A Machine Learning-based Agricultural Yield Forecasting System for Predicting Crop/Plant Yield before Planting the Crops/Plants
R. Arun, T. Saraswathi, D. Meeha, G. Sugeerthi
Abstract
One of the main causes of the current decline in agricultural work in India is farmers’ agricultural losses. Due to this, predicting crop yield before plantation is becoming one of the overriding strides of this era. Even before planting a crop, it is very important to predict the yield due to the frequent changes in the parameters involved. Usually, crop/plant production will be based on various geographical strategies, while analyzing such parameters using machine/deep learning algorithms helps to choose the crops that correspond to the geographical region. It will serve as a preventative measure that helps to reduce agricultural losses while also enhancing the productivity and quality of the crops that are produced. In this regard, various Machine learning models and Deep Neural Network models are employed to analyze the various geographical parameters that influence agricultural production.

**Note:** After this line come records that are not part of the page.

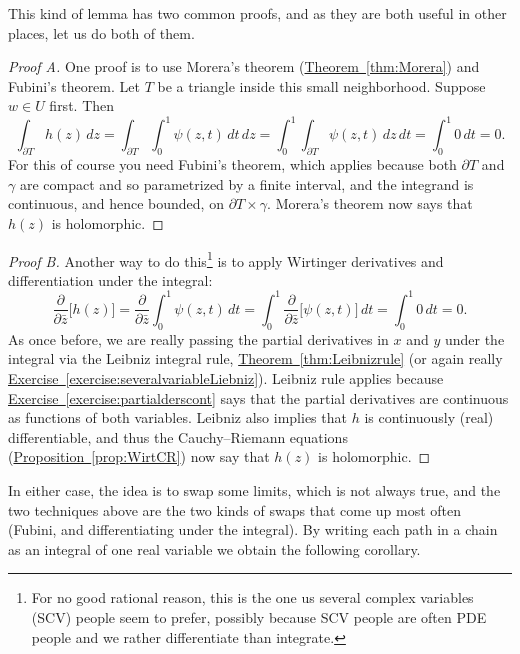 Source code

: \documentclass[12pt,openany]{book}
\theoremstyle{plain}
\theoremstyle{remark}
\theoremstyle{definition}
\theoremstyle{exercise}
\theoremstyle{example}
\newcommand{\exerciseref}[1]{\hyperref[#1]{Exercise~\ref*{#1}}}
\newcommand{\thmref}[1]{\hyperref[#1]{Theorem~\ref*{#1}}}
\newcommand{\propref}[1]{\hyperref[#1]{Proposition~\ref*{#1}}}
\begin{document}
This kind of lemma has two common proofs,
and as they are both useful in other places, let us do both of them.

\begin{proof}[Proof A]
One proof is to use Morera's theorem (\thmref{thm:Morera}) and Fubini's theorem.
Let $T$ be a triangle inside this small neighborhood.  Suppose $w \in U$
first.  Then
\begin{equation*}
\int_{\partial T}
h(z)
\, dz
=
\int_{\partial T}
\int_0^1 \psi(z,t) \, dt
\, dz
=
\int_0^1
\int_{\partial T}
\psi(z,t)
\, dz
\, dt
= \int_0^1 0 \, dt = 0.
\end{equation*}
For this of course you need Fubini's theorem, which applies because both
$\partial T$ and $\gamma$ are compact and so parametrized by a finite
interval, and the integrand is continuous, and hence bounded,
on $\partial T \times \gamma$.
Morera's theorem now says that $h(z)$ is
holomorphic.
\end{proof}

\begin{proof}[Proof B]
Another way to do this\footnote{%
For no good rational reason, this is the one us several complex variables
(SCV) people seem to prefer, possibly because SCV people are often PDE
people and we rather differentiate than integrate.}
is to apply Wirtinger derivatives and differentiation under the integral:
\begin{equation*}
\frac{\partial}{\partial \bar{z}}
\bigl[
h(z)
\bigr]
=
\frac{\partial}{\partial \bar{z}}
\int_0^1 \psi(z,t) \, dt
=
\int_0^1
\frac{\partial}{\partial \bar{z}}
\bigl[
\psi(z,t)
\bigr]
\, dt
= \int_0^1 0 \, dt = 0.
\end{equation*}
As once before, we are really passing the partial derivatives in $x$
and $y$ under the integral via the Leibniz integral rule,
\thmref{thm:Leibnizrule} (or again really
\exerciseref{exercise:severalvariableLiebniz}).
Leibniz rule applies because 
\exerciseref{exercise:partialderscont} says that the partial
derivatives are continuous as functions of both variables.
Leibniz also implies that $h$ is continuously (real) differentiable,
and thus
the Cauchy--Riemann equations
(\propref{prop:WirtCR}) now
say that $h(z)$ is holomorphic.
\end{proof}

In either case, the idea is to swap some limits, which is not always true,
and the two techniques above are the two kinds of swaps that come up most
often (Fubini, and differentiating under the integral).  By writing each
path in a chain as an integral of one real variable we obtain the following
corollary.
\end{document}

In this study, yield prediction is calculated in terms of state, district, area, and season for every crop/plant wise. It helps the farmers to select appropriate crops at the right place and time. The preciseness of the prediction is evaluated using various parameters such as accuracy, mean absolute error, and mean square error. Among the utilized machine/deep learning models, the Deep Neural Network model achieved Mean Absolute Error, and Mean Squared Error of 2.16% & 5.14%, and 3.02% & 8.56% for Andhra Pradesh and Punjab state dataset, respectively.